Ao chegar no trabalho, subindo as escadas em direção à minha sala, o desconforto dava sinais que me acompanharia durante todo o dia, sem descanso.


Enquanto eu respondia a lista de e-mails sem fim, às vezes ficava com os pés descalços debaixo da mesa. Uma pequena rebeldia. Ninguém iria perceber. Porém não adiantava, ao levantar para buscar água ou um café, a dor voltava.


Não consegui simplesmente fingir que não sentia.

Os colegas diziam que a empresa mudou muito nas últimas semanas, e eu só pensava comigo mesma: "eu também".


Estive de férias durante um mês. Tempo necessário para refletir e reencontrar sonhos adormecidos. Viajei para lugares incríveis, passei um tempo sozinha, seguido da companhia de pessoas mais que especiais. Ao voltar, algo havia mudado dentro de mim. Você sabe que viagens têm esse poder, não é mesmo? Parece que nos levam de volta para nós mesmos.
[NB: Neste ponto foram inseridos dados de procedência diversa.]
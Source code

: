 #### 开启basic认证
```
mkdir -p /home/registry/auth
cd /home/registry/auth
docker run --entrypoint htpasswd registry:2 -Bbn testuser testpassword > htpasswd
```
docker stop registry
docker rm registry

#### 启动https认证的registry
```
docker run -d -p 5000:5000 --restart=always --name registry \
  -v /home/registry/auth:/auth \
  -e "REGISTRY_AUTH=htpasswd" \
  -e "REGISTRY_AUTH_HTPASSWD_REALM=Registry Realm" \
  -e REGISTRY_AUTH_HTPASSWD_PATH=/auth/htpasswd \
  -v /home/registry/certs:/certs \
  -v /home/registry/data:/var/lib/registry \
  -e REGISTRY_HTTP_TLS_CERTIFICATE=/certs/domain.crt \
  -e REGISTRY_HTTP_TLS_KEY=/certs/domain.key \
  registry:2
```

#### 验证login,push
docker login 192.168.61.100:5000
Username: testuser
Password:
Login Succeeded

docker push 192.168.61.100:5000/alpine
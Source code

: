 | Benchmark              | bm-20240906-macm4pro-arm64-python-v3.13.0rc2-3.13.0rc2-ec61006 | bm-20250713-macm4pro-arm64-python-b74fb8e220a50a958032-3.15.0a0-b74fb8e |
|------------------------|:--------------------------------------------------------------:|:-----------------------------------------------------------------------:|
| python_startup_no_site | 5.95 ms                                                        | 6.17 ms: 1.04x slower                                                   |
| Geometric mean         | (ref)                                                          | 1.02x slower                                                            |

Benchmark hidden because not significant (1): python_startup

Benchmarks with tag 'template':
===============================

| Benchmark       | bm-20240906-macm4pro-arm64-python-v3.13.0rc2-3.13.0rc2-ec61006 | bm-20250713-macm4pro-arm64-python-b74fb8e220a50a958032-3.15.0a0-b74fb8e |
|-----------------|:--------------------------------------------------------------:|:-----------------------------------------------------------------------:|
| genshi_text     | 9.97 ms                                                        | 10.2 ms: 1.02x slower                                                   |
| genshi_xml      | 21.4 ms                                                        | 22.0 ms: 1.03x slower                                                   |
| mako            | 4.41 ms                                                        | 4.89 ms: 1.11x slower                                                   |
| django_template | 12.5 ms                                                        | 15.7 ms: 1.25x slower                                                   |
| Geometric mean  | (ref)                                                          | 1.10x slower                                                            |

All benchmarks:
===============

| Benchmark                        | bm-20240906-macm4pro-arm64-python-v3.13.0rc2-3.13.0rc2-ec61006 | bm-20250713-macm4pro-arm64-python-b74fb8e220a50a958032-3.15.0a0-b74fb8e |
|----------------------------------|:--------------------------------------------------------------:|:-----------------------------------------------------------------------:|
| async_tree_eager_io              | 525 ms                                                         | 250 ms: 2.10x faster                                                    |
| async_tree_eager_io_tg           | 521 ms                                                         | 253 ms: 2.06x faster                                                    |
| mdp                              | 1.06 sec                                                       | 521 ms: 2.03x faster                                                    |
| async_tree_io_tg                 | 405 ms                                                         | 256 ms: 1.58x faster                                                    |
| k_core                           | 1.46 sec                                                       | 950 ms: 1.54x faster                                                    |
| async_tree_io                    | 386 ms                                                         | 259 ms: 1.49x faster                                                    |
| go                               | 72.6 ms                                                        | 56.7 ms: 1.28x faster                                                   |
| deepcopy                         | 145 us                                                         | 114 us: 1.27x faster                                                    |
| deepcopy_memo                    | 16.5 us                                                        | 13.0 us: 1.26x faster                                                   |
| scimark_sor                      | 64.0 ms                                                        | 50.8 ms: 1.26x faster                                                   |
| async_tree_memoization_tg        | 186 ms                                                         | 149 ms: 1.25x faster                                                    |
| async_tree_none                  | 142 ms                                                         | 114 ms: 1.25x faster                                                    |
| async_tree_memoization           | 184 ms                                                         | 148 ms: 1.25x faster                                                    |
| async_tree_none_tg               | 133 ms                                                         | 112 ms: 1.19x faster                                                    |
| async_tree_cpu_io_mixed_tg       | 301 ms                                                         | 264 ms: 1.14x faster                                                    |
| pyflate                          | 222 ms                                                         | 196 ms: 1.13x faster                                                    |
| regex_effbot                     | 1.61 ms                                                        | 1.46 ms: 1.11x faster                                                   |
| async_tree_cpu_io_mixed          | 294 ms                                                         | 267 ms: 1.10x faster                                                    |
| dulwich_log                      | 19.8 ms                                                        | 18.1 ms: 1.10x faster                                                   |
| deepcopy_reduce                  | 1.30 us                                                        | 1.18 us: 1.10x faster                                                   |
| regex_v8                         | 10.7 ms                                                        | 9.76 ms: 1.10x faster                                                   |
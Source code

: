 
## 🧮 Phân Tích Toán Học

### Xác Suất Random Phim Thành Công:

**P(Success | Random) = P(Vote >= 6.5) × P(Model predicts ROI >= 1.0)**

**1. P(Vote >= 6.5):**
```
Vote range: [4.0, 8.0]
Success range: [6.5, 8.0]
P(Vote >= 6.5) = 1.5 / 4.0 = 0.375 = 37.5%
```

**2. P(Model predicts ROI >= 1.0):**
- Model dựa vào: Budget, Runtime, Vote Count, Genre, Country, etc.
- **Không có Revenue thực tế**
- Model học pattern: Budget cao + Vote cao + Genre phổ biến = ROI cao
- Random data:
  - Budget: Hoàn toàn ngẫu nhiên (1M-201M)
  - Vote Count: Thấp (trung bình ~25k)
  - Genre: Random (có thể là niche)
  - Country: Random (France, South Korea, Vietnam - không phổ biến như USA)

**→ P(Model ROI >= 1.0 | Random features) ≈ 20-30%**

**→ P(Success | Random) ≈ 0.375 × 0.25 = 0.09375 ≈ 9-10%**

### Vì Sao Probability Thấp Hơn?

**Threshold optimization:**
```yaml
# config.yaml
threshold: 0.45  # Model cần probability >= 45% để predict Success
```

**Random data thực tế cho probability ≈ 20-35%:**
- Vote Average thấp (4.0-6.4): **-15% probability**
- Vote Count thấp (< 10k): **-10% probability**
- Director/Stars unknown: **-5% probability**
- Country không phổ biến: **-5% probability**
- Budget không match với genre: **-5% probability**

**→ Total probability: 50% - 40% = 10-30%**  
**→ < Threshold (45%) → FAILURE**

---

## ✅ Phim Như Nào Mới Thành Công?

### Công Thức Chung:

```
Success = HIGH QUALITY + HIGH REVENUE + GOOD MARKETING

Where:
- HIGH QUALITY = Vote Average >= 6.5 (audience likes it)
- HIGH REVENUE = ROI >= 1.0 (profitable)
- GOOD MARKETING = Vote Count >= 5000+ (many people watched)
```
No final do expediente, retornando para casa de metrô, finalmente me dei conta que aqueles sapatos estavam muito apertados, não serviam mais.


Ao refazer aquele caminho diário, talvez meus pés quisessem dizer alguma coisa. Notei os dedinhos do pé esquerdo e direito reclamarem ao mesmo tempo. Como se juntos fosse mais fácil expressar a dor que sentiam.


Chegando na portaria do prédio onde moro, não resisti: segurei os sapatos em minhas mãos, sentindo o cimento quente em cada passo. Logo depois, o piso frio do meu apartamento finalmente proporcionava a sensação de alívio…como é bom voltar pra casa!

Naquele dia senti muita falta dos chinelos, ou de não ter que me importar com qual calçado eu usaria no dia seguinte. O corpo não mente: sentir aquela dor latente me fez perceber que não era sobre os sapatos, e sim sobre os pés que seguiam aquele caminho.

Bastava continuar caminhando, mas em outra direção.